Erection of a contemporary 2 storey house on a tiny plot of land
Building a New Contemporary House
Our starting point for this project was an odd chunk of land wedged in behind an inner-London high street but opening out onto a much quieter road. It was being used as an unloading area for one of the shops on the high street. Our clients were interested in the idea of building a contemporary house on this unpromising site.

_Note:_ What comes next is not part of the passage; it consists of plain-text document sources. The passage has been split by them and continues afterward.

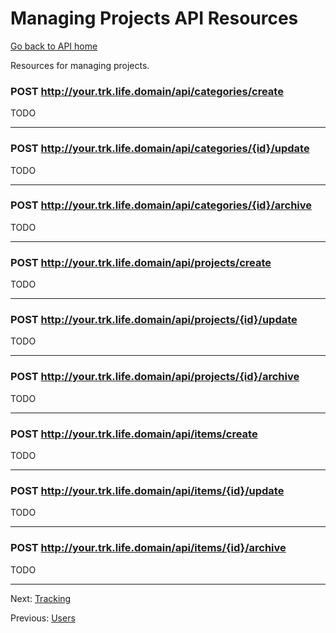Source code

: Managing Projects API Resources
===============================

[Go back to API home](01-api.md)

Resources for managing projects.

### POST http://your.trk.life.domain/api/categories/create ###

TODO

---

### POST http://your.trk.life.domain/api/categories/{id}/update ###

TODO

---

### POST http://your.trk.life.domain/api/categories/{id}/archive ###

TODO

---

### POST http://your.trk.life.domain/api/projects/create ###

TODO

---

### POST http://your.trk.life.domain/api/projects/{id}/update ###

TODO

---

### POST http://your.trk.life.domain/api/projects/{id}/archive ###

TODO

---

### POST http://your.trk.life.domain/api/items/create ###

TODO

---

### POST http://your.trk.life.domain/api/items/{id}/update ###

TODO

---

### POST http://your.trk.life.domain/api/items/{id}/archive ###

TODO

---

Next: [Tracking](04-tracking.md)

Previous: [Users](02-users.md)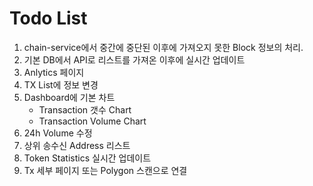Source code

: # Todo List

1. chain-service에서 중간에 중단된 이후에 가져오지 못한 Block 정보의 처리.
2. 기본 DB에서 API로 리스트를 가져온 이후에 실시간 업데이트
3. Anlytics 페이지
4. TX List에 정보 변경
5. Dashboard에 기본 차트
   - Transaction 갯수 Chart
   - Transaction Volume Chart
6. 24h Volume 수정
7. 상위 송수신 Address 리스트
8. Token Statistics 실시간 업데이트
9. Tx 세부 페이지 또는 Polygon 스캔으로 연결
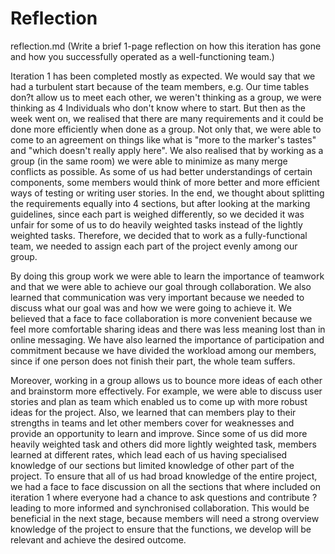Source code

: # Reflection

reflection.md (Write a brief 1-page reflection on how this iteration has gone and how you successfully operated as a well-functioning team.)

Iteration 1 has been completed mostly as expected.  We would say that we had a turbulent start because of the team members, e.g. Our time tables don?t allow us to meet each other, we weren't thinking as a group, we were thinking as 4 Individuals who don't know where to start.  But then as the week went on, we realised that there are many requirements and it could be done more efficiently when done as a group.  Not only that, we were able to come to an agreement on things like what is "more to the marker's tastes" and "which doesn't really apply here".  We also realised that by working as a group (in the same room) we were able to minimize as many merge conflicts as possible.  As some of us had better understandings of certain components, some members would think of more better and more efficient ways of testing or writing user stories.  In the end, we thought about splitting the requirements equally into 4 sections, but after looking at the marking guidelines, since each part is weighed differently, so we decided it was unfair for some of us to do heavily weighted tasks instead of the lightly weighted tasks.  Therefore, we decided that to work as a fully-functional team, we needed to assign each part of the project evenly among our group. 

By doing this group work we were able to learn the importance of teamwork and that we were able to achieve our goal through collaboration.  We also learned that communication was very important because we needed to discuss what our goal was and how we were going to achieve it. We believed that a face to face collaboration is more convenient because we feel more comfortable sharing ideas and there was less meaning lost than in online messaging. We have also learned the importance of participation and commitment because we have divided the workload among our members, since if one person does not finish their part, the whole team suffers.

Moreover, working in a group allows us to bounce more ideas of each other and brainstorm more effectively. For example, we were able to discuss user stories and plan as team which enabled us to come up with more robust ideas for the project. Also, we learned that can members play to their strengths in teams and let other members cover for weaknesses and provide an opportunity to learn and improve. Since some of us did more heavily weighted task and others did more lightly weighted task, members learned at different rates, which lead each of us having specialised knowledge of our sections but limited knowledge of other part of the project. To ensure that all of us had broad knowledge of the entire project, we had a face to face discussion on all the sections that where included on iteration 1 where everyone had a chance to ask questions and contribute ? leading to more informed and synchronised collaboration. This would be beneficial in the next stage, because members will need a strong overview knowledge of the project to ensure that the functions, we develop will be relevant and achieve the desired outcome.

On the one hand, London needs all the new homes it can get. That’s particularly true for sites very near a train station and an easy walk from the London Overground and the Docklands Light Railway. This one is also well served by buses. On the other, there was no way that you could fit a conventionally shaped house on the difficult urban plot, so we’d have to do some smart thinking about how to arrange for three bedrooms, two bathrooms and a garden in such a tight space.
Lewisham, London
New Build House
Conservation Area
New Dwelling House
144% increase
67% increase
We tend to refer to houses by the number of storeys or floors they have. Think of a kid building a house for a school project by taping tissue boxes together – is your home one, two or three tissue boxes high? And even though we know that houses can go both outwards and upwards, it’s easy to assume that the main part of the house should always be the one that goes upwards.
But there is no reason why that should always be the case. What we’ve got here, instead, is a contemporary building that on the ground floor fills the whole of the plot apart from a garden courtyard. In that part of the house, there are two bedrooms, a bathroom, a study and a kitchen-dining-living room. Then, above the wall along the street, it has a first floor consisting of a short vertical that then tilts into a pitched roof. There’s a high dormer on each side. Inside, there’s space for the third bedroom and an en-suite bathroom. It’s a highly efficient use of a tight site.
Balancing out the sense of hyper-urbanness, the ground floor has a green roof, as does the half of the pitched roof facing the inside of the plot.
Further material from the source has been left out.